▸ Your instructions: In the records that follow, count the lines where the string "一些便利的快捷键" appears, and give the count with nothing added.

(Entries supplied Opens)

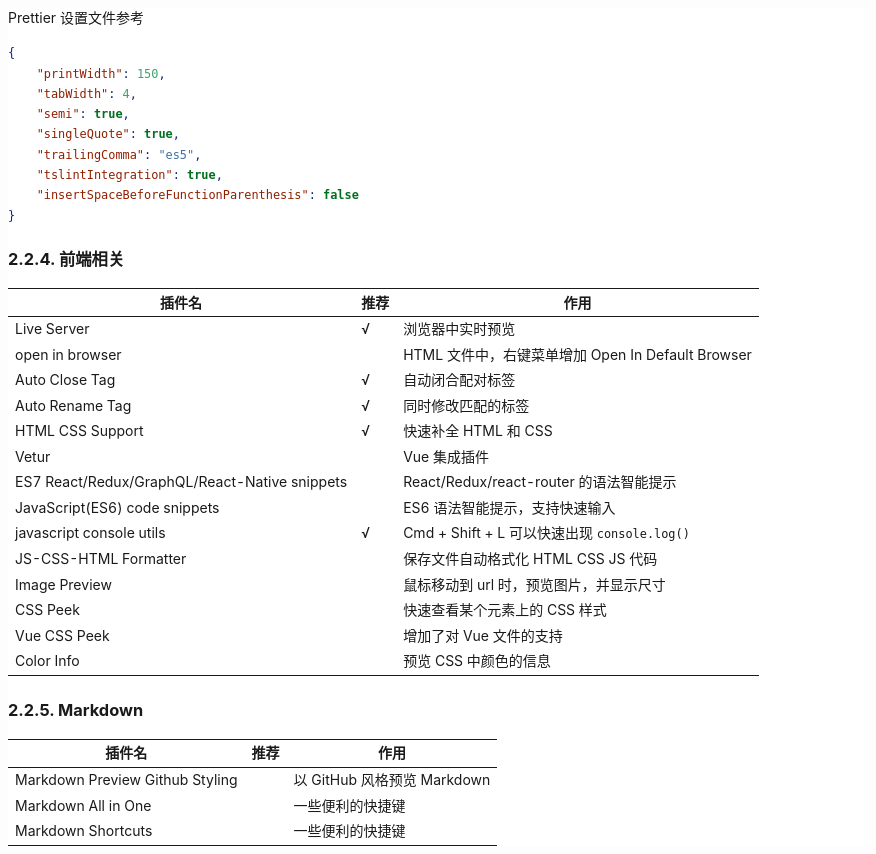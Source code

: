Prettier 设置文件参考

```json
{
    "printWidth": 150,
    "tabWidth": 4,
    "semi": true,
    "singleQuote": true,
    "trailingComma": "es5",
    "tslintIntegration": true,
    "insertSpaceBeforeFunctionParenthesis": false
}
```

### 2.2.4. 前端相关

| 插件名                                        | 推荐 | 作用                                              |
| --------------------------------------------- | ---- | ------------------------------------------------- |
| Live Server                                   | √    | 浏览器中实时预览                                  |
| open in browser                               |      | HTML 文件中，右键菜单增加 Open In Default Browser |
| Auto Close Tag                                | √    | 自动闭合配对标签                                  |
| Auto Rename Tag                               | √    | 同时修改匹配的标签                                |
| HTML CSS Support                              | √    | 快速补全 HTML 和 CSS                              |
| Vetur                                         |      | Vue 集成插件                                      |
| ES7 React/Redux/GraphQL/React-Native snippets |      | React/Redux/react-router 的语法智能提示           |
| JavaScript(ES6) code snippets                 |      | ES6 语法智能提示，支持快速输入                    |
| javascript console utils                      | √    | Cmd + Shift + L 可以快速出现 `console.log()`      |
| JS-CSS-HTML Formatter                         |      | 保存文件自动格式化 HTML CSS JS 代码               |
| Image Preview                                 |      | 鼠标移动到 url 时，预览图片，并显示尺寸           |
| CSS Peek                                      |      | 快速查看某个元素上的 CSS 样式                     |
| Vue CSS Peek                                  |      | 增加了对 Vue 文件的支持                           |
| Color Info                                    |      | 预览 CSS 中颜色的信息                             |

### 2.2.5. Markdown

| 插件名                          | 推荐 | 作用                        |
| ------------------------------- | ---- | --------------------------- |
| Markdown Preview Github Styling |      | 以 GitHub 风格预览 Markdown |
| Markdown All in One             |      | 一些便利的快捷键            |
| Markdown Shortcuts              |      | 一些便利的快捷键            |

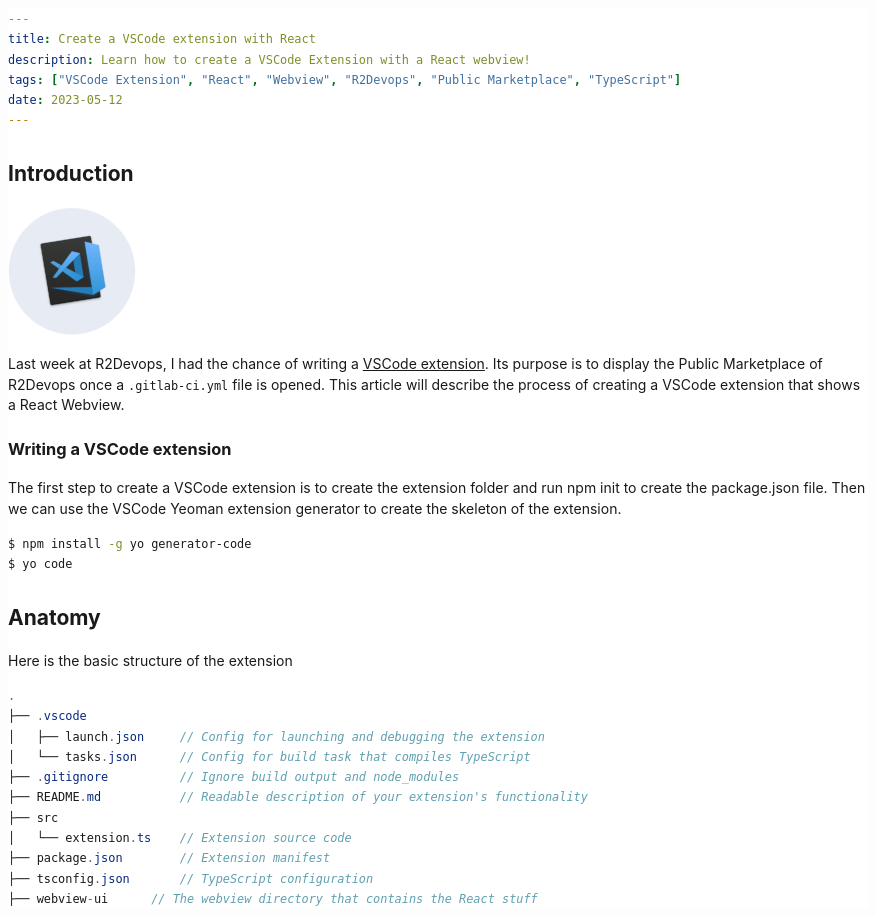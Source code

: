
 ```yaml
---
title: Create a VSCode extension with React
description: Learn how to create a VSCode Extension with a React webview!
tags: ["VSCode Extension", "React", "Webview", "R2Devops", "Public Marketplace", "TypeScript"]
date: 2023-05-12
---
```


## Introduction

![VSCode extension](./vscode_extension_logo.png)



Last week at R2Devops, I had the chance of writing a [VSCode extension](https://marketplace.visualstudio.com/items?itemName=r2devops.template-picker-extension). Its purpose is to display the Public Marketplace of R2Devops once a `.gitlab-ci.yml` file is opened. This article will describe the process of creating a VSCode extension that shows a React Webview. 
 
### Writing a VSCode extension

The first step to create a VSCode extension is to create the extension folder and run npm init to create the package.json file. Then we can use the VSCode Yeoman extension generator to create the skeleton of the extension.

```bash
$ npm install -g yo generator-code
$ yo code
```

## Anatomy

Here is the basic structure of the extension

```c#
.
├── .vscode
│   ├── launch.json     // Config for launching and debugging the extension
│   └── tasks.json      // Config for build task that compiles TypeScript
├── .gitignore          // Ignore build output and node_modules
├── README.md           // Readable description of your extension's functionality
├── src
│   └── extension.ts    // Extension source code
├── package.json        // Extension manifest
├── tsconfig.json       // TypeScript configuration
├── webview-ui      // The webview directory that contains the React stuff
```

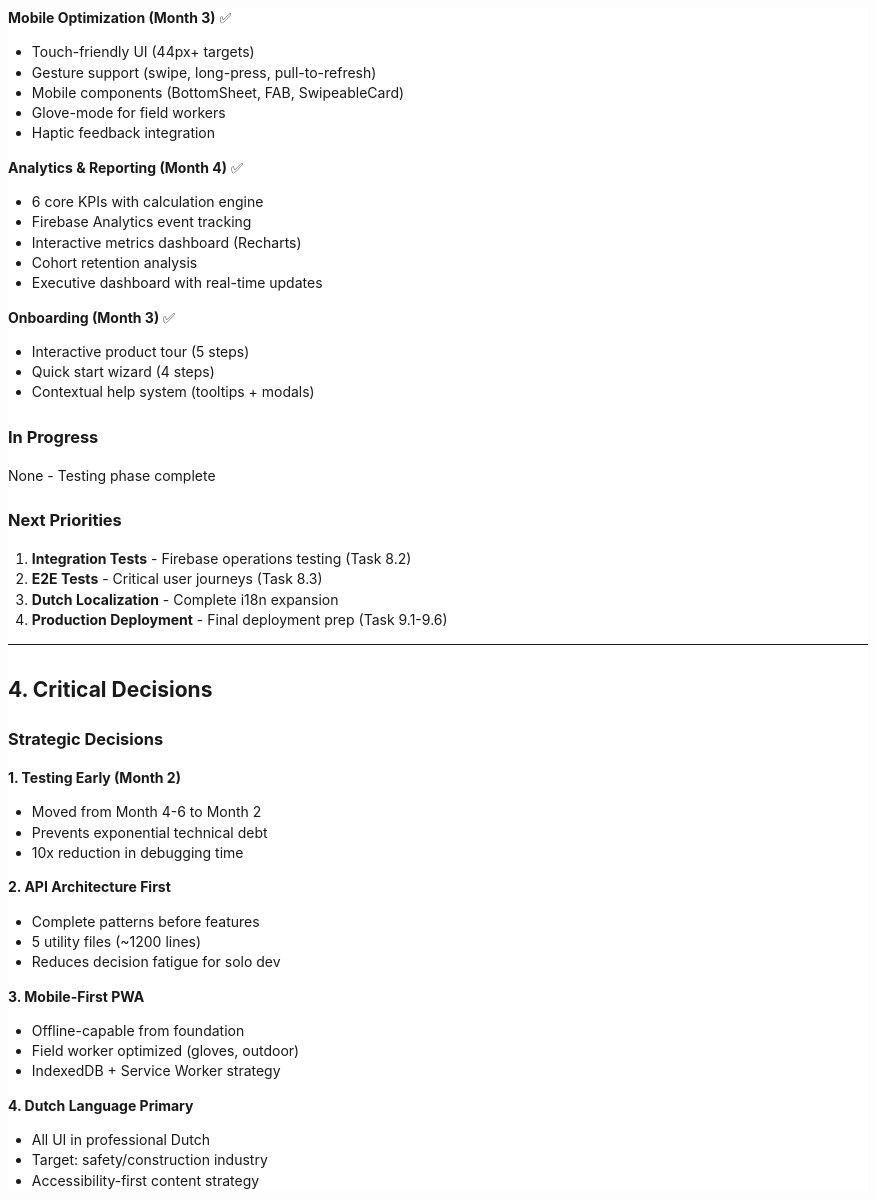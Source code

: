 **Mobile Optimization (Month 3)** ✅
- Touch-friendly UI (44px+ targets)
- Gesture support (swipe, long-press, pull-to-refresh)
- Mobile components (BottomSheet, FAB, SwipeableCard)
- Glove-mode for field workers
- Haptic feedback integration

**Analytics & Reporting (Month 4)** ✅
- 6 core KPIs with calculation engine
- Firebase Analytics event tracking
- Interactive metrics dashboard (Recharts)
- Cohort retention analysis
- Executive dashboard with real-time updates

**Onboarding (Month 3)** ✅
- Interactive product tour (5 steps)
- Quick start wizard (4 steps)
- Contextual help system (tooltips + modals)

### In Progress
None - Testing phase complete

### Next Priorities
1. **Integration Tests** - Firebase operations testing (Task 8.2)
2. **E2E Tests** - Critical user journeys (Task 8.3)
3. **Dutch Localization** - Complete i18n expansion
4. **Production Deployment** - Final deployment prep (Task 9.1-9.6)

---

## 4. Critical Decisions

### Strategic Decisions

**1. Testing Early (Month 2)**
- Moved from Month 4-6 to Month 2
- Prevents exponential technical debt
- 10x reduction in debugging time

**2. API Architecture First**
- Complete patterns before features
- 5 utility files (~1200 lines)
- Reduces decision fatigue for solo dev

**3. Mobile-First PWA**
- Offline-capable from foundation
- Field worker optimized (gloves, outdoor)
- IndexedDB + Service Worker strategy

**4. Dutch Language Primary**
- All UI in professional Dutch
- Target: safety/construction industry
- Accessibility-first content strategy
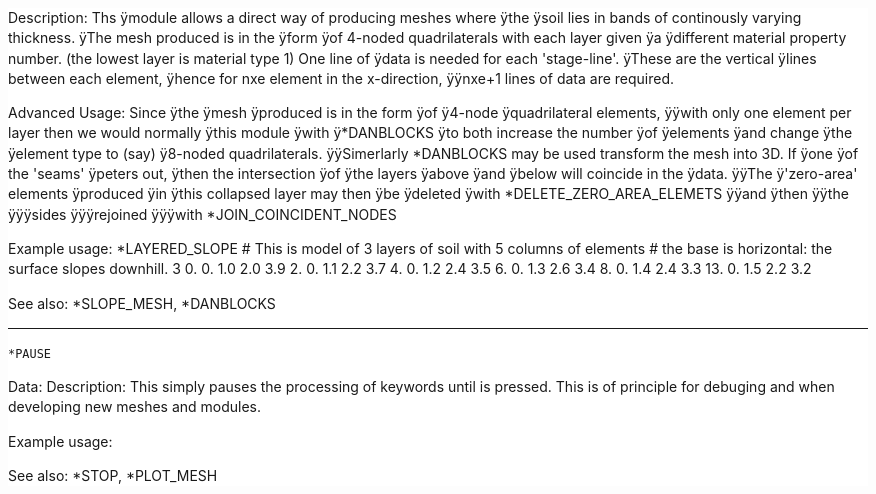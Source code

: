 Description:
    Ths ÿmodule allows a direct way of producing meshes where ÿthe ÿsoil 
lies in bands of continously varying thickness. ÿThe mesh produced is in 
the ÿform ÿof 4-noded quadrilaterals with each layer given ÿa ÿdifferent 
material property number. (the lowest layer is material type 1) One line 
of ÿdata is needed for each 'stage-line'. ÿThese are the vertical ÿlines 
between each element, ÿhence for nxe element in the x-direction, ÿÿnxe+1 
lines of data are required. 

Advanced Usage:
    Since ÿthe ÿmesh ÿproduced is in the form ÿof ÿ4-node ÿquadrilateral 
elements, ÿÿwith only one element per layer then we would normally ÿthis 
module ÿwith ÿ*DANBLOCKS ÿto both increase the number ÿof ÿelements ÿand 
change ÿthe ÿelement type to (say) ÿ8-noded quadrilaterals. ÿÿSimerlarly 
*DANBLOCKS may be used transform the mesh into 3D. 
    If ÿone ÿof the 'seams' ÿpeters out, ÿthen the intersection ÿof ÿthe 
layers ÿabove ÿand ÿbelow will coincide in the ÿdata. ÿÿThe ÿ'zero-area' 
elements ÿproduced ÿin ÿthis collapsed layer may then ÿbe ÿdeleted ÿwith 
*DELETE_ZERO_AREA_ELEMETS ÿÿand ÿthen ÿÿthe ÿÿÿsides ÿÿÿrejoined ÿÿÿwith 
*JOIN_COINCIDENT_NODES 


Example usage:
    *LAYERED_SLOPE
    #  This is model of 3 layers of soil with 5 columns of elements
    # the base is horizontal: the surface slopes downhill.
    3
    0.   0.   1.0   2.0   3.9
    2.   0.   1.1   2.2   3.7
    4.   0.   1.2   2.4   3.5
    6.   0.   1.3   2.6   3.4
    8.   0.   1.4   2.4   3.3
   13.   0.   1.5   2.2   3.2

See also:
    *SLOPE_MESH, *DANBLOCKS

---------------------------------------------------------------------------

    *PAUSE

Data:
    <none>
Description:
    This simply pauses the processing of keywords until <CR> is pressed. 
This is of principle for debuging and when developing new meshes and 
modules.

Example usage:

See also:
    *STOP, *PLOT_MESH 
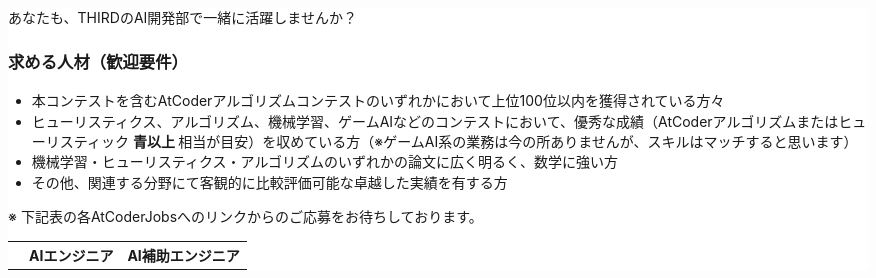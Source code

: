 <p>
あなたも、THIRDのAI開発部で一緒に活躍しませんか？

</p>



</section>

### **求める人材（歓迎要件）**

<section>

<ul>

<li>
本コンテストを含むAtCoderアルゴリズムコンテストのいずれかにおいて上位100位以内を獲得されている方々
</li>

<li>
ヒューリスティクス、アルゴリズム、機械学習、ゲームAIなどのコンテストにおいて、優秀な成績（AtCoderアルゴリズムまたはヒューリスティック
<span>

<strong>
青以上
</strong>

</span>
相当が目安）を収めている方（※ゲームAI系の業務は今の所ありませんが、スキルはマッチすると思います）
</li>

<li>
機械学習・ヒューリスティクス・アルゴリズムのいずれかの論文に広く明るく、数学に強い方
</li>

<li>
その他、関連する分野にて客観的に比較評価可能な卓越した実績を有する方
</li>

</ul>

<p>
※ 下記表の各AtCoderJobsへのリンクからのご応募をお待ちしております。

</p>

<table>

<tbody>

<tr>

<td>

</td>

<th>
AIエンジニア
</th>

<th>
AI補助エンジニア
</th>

(Entries supplied Closes)

▸ Task result: 2